Your assignment:
How do the records below read from their first line through the line containing "independence of $\PP$, nor"? Write those lines out exactly.

Source texts of formatted documents
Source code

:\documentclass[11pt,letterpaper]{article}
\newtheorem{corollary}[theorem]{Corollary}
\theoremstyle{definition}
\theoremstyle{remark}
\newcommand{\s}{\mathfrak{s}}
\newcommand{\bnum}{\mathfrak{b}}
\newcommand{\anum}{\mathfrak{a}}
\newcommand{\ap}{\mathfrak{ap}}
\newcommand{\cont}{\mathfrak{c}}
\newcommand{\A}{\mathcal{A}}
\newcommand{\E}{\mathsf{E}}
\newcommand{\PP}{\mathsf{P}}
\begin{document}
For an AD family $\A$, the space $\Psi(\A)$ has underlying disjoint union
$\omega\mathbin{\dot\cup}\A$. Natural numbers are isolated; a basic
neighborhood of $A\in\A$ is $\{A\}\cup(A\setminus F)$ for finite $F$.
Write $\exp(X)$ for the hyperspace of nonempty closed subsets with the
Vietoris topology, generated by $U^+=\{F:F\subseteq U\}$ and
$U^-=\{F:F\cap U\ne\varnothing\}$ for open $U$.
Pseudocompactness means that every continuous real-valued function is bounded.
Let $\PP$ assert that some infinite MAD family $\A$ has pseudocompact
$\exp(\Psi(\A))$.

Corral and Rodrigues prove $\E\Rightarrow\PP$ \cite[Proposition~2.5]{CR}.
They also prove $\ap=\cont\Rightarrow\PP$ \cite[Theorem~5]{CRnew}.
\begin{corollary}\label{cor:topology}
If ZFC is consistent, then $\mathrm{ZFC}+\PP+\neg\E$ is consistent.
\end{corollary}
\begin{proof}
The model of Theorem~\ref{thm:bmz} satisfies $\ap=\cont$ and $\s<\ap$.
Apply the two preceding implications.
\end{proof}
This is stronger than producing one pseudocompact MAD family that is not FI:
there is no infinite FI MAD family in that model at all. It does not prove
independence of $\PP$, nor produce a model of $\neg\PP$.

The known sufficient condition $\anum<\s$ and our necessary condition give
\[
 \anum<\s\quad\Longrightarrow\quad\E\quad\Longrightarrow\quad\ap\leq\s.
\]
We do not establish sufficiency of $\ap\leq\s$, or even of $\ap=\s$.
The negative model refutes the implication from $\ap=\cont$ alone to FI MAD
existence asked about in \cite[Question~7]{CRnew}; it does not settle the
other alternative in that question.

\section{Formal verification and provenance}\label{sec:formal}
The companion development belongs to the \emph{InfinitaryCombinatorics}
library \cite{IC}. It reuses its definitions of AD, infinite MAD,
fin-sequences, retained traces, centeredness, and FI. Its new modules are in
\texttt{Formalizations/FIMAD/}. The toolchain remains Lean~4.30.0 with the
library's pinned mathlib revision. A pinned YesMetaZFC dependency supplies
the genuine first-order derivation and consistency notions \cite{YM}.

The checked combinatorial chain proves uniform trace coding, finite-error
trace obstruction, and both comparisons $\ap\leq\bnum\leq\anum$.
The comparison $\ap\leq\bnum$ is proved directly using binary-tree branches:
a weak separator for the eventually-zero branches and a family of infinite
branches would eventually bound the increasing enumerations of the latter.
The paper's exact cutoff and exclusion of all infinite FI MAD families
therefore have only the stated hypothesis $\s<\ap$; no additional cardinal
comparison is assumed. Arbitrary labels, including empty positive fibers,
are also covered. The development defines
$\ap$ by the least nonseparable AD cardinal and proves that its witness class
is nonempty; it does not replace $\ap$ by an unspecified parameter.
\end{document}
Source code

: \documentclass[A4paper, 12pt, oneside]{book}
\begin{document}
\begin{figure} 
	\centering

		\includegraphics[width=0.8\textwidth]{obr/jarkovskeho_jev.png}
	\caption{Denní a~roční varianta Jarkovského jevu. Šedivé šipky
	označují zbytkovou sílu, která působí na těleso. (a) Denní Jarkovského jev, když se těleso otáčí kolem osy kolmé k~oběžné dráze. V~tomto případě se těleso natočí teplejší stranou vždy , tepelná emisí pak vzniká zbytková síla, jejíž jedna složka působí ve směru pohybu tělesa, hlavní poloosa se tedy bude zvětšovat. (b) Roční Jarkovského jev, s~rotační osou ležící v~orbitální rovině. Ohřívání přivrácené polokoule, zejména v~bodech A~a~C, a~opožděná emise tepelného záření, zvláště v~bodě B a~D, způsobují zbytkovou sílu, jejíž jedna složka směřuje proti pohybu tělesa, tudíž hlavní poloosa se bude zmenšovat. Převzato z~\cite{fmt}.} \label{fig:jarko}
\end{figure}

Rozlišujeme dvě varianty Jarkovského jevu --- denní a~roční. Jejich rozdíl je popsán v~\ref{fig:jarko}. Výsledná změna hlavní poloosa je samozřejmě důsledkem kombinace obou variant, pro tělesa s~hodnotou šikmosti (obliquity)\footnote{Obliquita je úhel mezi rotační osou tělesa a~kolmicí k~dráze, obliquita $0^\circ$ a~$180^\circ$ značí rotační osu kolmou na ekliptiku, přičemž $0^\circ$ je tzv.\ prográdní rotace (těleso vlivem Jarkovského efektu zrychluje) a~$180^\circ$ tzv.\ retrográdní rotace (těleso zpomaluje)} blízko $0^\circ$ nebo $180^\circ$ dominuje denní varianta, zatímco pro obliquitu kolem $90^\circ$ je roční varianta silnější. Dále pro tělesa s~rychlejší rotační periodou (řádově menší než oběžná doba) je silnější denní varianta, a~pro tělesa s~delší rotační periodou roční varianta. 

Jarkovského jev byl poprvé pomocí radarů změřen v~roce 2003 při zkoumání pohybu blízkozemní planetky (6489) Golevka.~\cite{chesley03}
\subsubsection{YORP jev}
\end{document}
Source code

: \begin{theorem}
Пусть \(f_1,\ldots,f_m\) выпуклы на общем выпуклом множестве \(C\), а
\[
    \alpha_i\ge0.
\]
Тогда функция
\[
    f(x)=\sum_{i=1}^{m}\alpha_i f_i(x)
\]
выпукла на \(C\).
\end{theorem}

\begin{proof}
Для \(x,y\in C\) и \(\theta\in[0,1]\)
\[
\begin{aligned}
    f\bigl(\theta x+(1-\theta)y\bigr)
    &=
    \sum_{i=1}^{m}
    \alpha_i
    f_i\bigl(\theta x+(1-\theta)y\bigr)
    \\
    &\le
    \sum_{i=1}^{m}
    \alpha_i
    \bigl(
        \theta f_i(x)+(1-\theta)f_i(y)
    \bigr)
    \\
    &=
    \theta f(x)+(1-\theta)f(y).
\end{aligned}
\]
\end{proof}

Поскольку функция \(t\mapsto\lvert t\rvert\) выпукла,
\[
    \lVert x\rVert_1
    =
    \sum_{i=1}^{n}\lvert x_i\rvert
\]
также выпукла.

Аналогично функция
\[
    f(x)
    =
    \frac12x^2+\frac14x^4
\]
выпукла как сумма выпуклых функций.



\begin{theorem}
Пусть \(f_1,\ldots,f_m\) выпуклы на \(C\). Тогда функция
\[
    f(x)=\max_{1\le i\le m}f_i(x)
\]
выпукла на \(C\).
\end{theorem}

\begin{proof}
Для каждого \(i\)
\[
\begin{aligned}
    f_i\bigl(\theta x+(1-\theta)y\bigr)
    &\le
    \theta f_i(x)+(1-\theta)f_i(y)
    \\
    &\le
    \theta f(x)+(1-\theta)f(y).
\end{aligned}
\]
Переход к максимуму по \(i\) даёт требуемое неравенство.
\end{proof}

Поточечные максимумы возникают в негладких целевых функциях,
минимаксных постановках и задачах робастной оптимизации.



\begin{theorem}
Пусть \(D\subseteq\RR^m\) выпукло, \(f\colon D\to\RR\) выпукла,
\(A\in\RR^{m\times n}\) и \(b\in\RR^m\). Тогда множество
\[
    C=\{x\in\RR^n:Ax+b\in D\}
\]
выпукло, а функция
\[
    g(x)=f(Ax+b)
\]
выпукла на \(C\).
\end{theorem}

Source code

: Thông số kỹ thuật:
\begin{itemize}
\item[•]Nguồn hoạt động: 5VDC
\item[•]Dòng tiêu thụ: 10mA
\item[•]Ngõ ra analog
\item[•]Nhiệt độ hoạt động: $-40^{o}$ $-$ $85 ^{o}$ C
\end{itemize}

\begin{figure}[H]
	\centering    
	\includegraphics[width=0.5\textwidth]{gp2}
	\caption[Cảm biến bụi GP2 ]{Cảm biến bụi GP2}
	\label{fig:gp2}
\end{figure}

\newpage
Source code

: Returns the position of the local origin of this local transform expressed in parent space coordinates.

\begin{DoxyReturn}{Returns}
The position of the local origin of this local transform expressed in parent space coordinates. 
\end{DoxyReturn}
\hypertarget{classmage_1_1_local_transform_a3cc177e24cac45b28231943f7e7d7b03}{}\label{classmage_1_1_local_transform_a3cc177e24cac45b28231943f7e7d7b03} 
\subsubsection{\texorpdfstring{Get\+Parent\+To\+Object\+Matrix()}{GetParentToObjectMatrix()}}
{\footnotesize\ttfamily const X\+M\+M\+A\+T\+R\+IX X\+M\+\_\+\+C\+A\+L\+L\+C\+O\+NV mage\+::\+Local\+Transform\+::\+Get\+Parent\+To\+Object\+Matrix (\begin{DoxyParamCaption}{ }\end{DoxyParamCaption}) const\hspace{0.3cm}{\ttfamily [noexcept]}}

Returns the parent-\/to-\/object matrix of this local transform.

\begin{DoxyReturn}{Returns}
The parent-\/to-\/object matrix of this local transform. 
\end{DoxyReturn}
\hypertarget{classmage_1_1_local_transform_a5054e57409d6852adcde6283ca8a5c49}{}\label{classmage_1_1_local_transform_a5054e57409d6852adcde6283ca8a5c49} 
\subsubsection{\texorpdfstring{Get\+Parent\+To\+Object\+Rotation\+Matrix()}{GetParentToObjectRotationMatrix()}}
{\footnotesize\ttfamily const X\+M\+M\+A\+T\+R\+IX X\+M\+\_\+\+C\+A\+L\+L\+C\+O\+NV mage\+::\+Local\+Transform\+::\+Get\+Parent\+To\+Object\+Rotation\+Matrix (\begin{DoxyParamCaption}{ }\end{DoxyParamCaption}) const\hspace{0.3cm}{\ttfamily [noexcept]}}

The answer:
Source code

:\documentclass[11pt,letterpaper]{article}
\newtheorem{corollary}[theorem]{Corollary}
\theoremstyle{definition}
\theoremstyle{remark}
\newcommand{\s}{\mathfrak{s}}
\newcommand{\bnum}{\mathfrak{b}}
\newcommand{\anum}{\mathfrak{a}}
\newcommand{\ap}{\mathfrak{ap}}
\newcommand{\cont}{\mathfrak{c}}
\newcommand{\A}{\mathcal{A}}
\newcommand{\E}{\mathsf{E}}
\newcommand{\PP}{\mathsf{P}}
\begin{document}
For an AD family $\A$, the space $\Psi(\A)$ has underlying disjoint union
$\omega\mathbin{\dot\cup}\A$. Natural numbers are isolated; a basic
neighborhood of $A\in\A$ is $\{A\}\cup(A\setminus F)$ for finite $F$.
Write $\exp(X)$ for the hyperspace of nonempty closed subsets with the
Vietoris topology, generated by $U^+=\{F:F\subseteq U\}$ and
$U^-=\{F:F\cap U\ne\varnothing\}$ for open $U$.
Pseudocompactness means that every continuous real-valued function is bounded.
Let $\PP$ assert that some infinite MAD family $\A$ has pseudocompact
$\exp(\Psi(\A))$.

Corral and Rodrigues prove $\E\Rightarrow\PP$ \cite[Proposition~2.5]{CR}.
They also prove $\ap=\cont\Rightarrow\PP$ \cite[Theorem~5]{CRnew}.
\begin{corollary}\label{cor:topology}
If ZFC is consistent, then $\mathrm{ZFC}+\PP+\neg\E$ is consistent.
\end{corollary}
\begin{proof}
The model of Theorem~\ref{thm:bmz} satisfies $\ap=\cont$ and $\s<\ap$.
Apply the two preceding implications.
\end{proof}
This is stronger than producing one pseudocompact MAD family that is not FI:
there is no infinite FI MAD family in that model at all. It does not prove
independence of $\PP$, nor produce a model of $\neg\PP$.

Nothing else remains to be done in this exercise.